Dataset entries
---------------
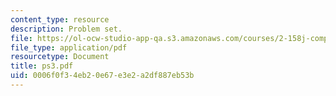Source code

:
 ```yaml
---
content_type: resource
description: Problem set.
file: https://ol-ocw-studio-app-qa.s3.amazonaws.com/courses/2-158j-computational-geometry-spring-2003/0006f0f34eb20e67e3e2a2df887eb53b_ps3.pdf
file_type: application/pdf
resourcetype: Document
title: ps3.pdf
uid: 0006f0f3-4eb2-0e67-e3e2-a2df887eb53b
---
```

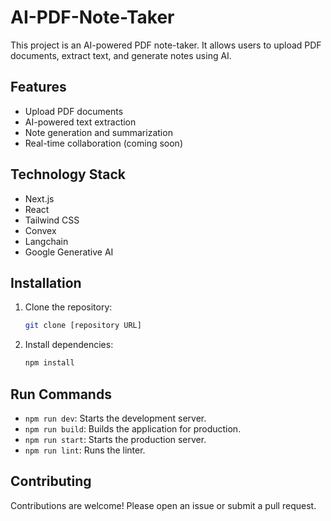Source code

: # AI-PDF-Note-Taker

This project is an AI-powered PDF note-taker. It allows users to upload PDF documents, extract text, and generate notes using AI.

## Features

- Upload PDF documents
- AI-powered text extraction
- Note generation and summarization
- Real-time collaboration (coming soon)

## Technology Stack

- Next.js
- React
- Tailwind CSS
- Convex
- Langchain
- Google Generative AI

## Installation

1. Clone the repository:
   ```bash
   git clone [repository URL]
   ```
2. Install dependencies:
   ```bash
   npm install
   ```

## Run Commands

- `npm run dev`: Starts the development server.
- `npm run build`: Builds the application for production.
- `npm run start`: Starts the production server.
- `npm run lint`: Runs the linter.



## Contributing

Contributions are welcome! Please open an issue or submit a pull request.


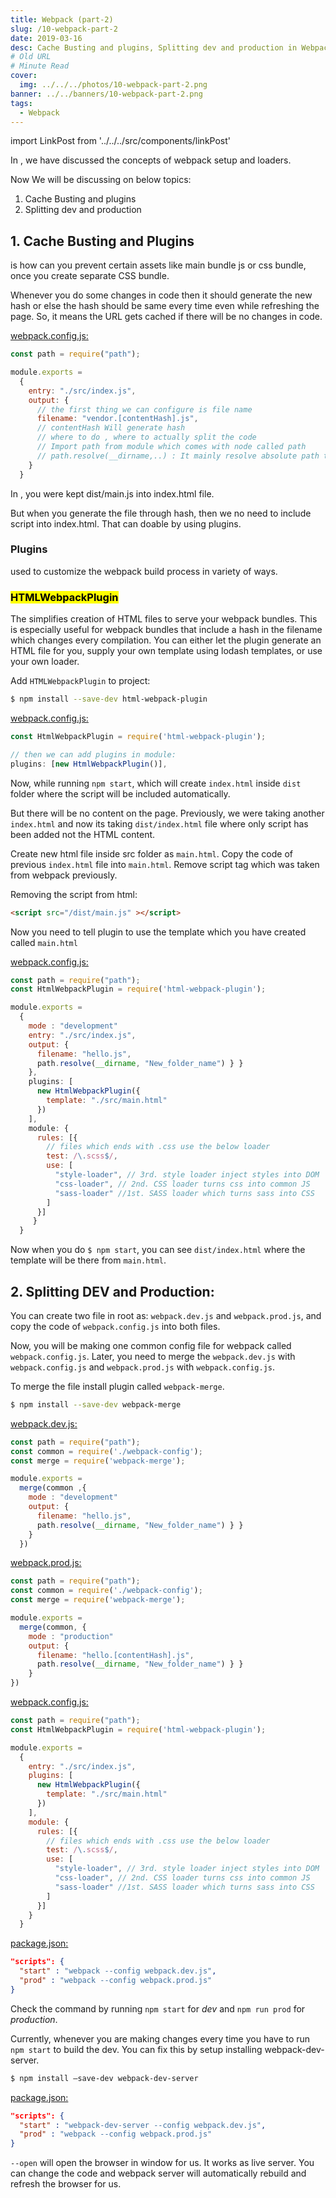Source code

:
 ```yaml
---
title: Webpack (part-2)
slug: /10-webpack-part-2
date: 2019-03-16
desc: Cache Busting and plugins, Splitting dev and production in Webpack Part-2
# Old URL
# Minute Read
cover:
  img: ../../../photos/10-webpack-part-2.png
banner: ../../banners/10-webpack-part-2.png
tags:
  - Webpack
---
```


import LinkPost from '../../../src/components/linkPost'

<p><span class='first-letter'>I</span>n <LinkPost href='9-webpack-part-1' name='previous blog ⎗'/>, we have discussed the concepts of webpack setup and loaders.</p>

Now We will be discussing on below topics:

1. Cache Busting and plugins
2. Splitting dev and production

## 1. Cache Busting and Plugins

<p><LinkPost href='https://webpack.js.org/guides/caching/' name='Cache busting' /> is how can you prevent certain assets like main bundle js or css bundle, once you create separate CSS bundle.</p>

Whenever you do some changes in code then it should generate the new hash or else the hash should be same every time even while refreshing the page. So, it means the URL gets cached if there will be no changes in code.

<u>webpack.config.js:</u>

```js
const path = require("path");

module.exports = 
  { 
    entry: "./src/index.js",
    output: { 
      // the first thing we can configure is file name
      filename: "vendor.[contentHash].js",
      // contentHash Will generate hash
      // where to do , where to actually split the code 
      // Import path from module which comes with node called path 
      // path.resolve(__dirname,..) : It mainly resolve absolute path to the New_folder_name   directory. Wherever the current directory is. e.x. in my lappy: /Users/Projects/ Work/webpack-work // "dist" name of the folder where we want to code be going path: path.resolve(__dirname, "New_folder_name") } }
    }
  }
```

In <LinkPost href='9-webpack-part-1' name='webpack (part 1)' />, you were kept dist/main.js into index.html file.

But when you generate the file through hash, then we no need to include script into index.html. That can doable by using plugins.

### Plugins

<p><LinkPost href='https://webpack.js.org/plugins/' name='Plugins' /> used to customize the webpack build process in variety of ways.</p>

### <mark>HTMLWebpackPlugin</mark>

The <LinkPost href='https://github.com/jantimon/html-webpack-plugin' name='HtmlWebpackPlugin' /> simplifies creation of HTML files to serve your webpack bundles. This is especially useful for webpack bundles that include a hash in the filename which changes every compilation. You can either let the plugin generate an HTML file for you, supply your own template using lodash templates, or use your own loader.

Add `HTMLWebpackPlugin` to project:

```sh
$ npm install --save-dev html-webpack-plugin
```

<u>webpack.config.js:</u>

```js
const HtmlWebpackPlugin = require('html-webpack-plugin');

// then we can add plugins in module: 
plugins: [new HtmlWebpackPlugin()],
```

Now, while running `npm start`, which will create `index.html` inside `dist` folder where the script will be included automatically.

But there will be no content on the page. Previously, we were taking another `index.html` and now its taking `dist/index.html` file where only script has been added not the HTML content.

Create new html file inside src folder as `main.html`. Copy the code of previous `index.html` file into `main.html`. Remove script tag which was taken from webpack previously.

Removing the script from html:

```html
<script src="/dist/main.js" ></script>
```

Now you need to tell plugin to use the template which you have created called `main.html`

<u>webpack.config.js:</u>

```js
const path = require("path");
const HtmlWebpackPlugin = require('html-webpack-plugin');

module.exports = 
  { 
    mode : "development"
    entry: "./src/index.js",
    output: { 
      filename: "hello.js", 
      path.resolve(__dirname, "New_folder_name") } }
    },
    plugins: [
      new HtmlWebpackPlugin({ 
        template: "./src/main.html"
      })
    ],
    module: { 
      rules: [{ 
        // files which ends with .css use the below loader 
        test: /\.scss$/,
        use: [
          "style-loader", // 3rd. style loader inject styles into DOM
          "css-loader", // 2nd. CSS loader turns css into common JS
          "sass-loader" //1st. SASS loader which turns sass into CSS
        ]
      }]
     }
  }
```

Now when you do `$ npm start`, you can see `dist/index.html` where the template will be there from `main.html`.

## 2. Splitting DEV and Production:

You can create two file in root as: `webpack.dev.js` and `webpack.prod.js`, and copy the code of `webpack.config.js` into both files.

Now, you will be making one common config file for webpack called `webpack.config.js`. Later, you need to merge the `webpack.dev.js` with `webpack.config.js` and `webpack.prod.js` with `webpack.config.js`.

To merge the file install plugin called `webpack-merge`.

```sh
$ npm install --save-dev webpack-merge
```

<u>webpack.dev.js:</u>

```js
const path = require("path");
const common = require('./webpack-config');
const merge = require('webpack-merge');

module.exports = 
  merge(common ,{ 
    mode : "development"
    output: { 
      filename: "hello.js", 
      path.resolve(__dirname, "New_folder_name") } }
    }
  })
```

<u>webpack.prod.js:</u>

```js
const path = require("path");
const common = require('./webpack-config');
const merge = require('webpack-merge');

module.exports = 
  merge(common, { 
    mode : "production"
    output: { 
      filename: "hello.[contentHash].js", 
      path.resolve(__dirname, "New_folder_name") } }
    }
})
```

<u>webpack.config.js:</u>

```js
const path = require("path");
const HtmlWebpackPlugin = require('html-webpack-plugin');

module.exports = 
  { 
    entry: "./src/index.js",
    plugins: [
      new HtmlWebpackPlugin({ 
        template: "./src/main.html"
      })
    ],
    module: { 
      rules: [{ 
        // files which ends with .css use the below loader 
        test: /\.scss$/,
        use: [
          "style-loader", // 3rd. style loader inject styles into DOM
          "css-loader", // 2nd. CSS loader turns css into common JS
          "sass-loader" //1st. SASS loader which turns sass into CSS
        ]
      }]
    }
  }
  ```

<u>package.json:</u>

```json
"scripts": {
  "start" : "webpack --config webpack.dev.js",
  "prod" : "webpack --config webpack.prod.js"
}
```

Check the command by running `npm start` for *dev* and `npm run prod` for *production*.

Currently, whenever you are making changes every time you have to run `npm start` to build the dev. You can fix this by setup installing webpack-dev-server.

```sh
$ npm install —save-dev webpack-dev-server
```

<u>package.json:</u>

```json
"scripts": {
  "start" : "webpack-dev-server --config webpack.dev.js",
  "prod" : "webpack --config webpack.prod.js"
}
```

`--open` will open the browser in window for us. It works as live server. You can change the code and webpack server will automatically rebuild and refresh the browser for us.

<!-- I hope you found this blog helpful, If you have any question please reach out to me on @suprabhasupi  -->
---------------
The answer must consist of each line from the data that includes the string "making".

_RESULT OF THE TASK_.
Now, you will be making one common config file for webpack called `webpack.config.js`. Later, you need to merge the `webpack.dev.js` with `webpack.config.js` and `webpack.prod.js` with `webpack.config.js`.
Currently, whenever you are making changes every time you have to run `npm start` to build the dev. You can fix this by setup installing webpack-dev-server.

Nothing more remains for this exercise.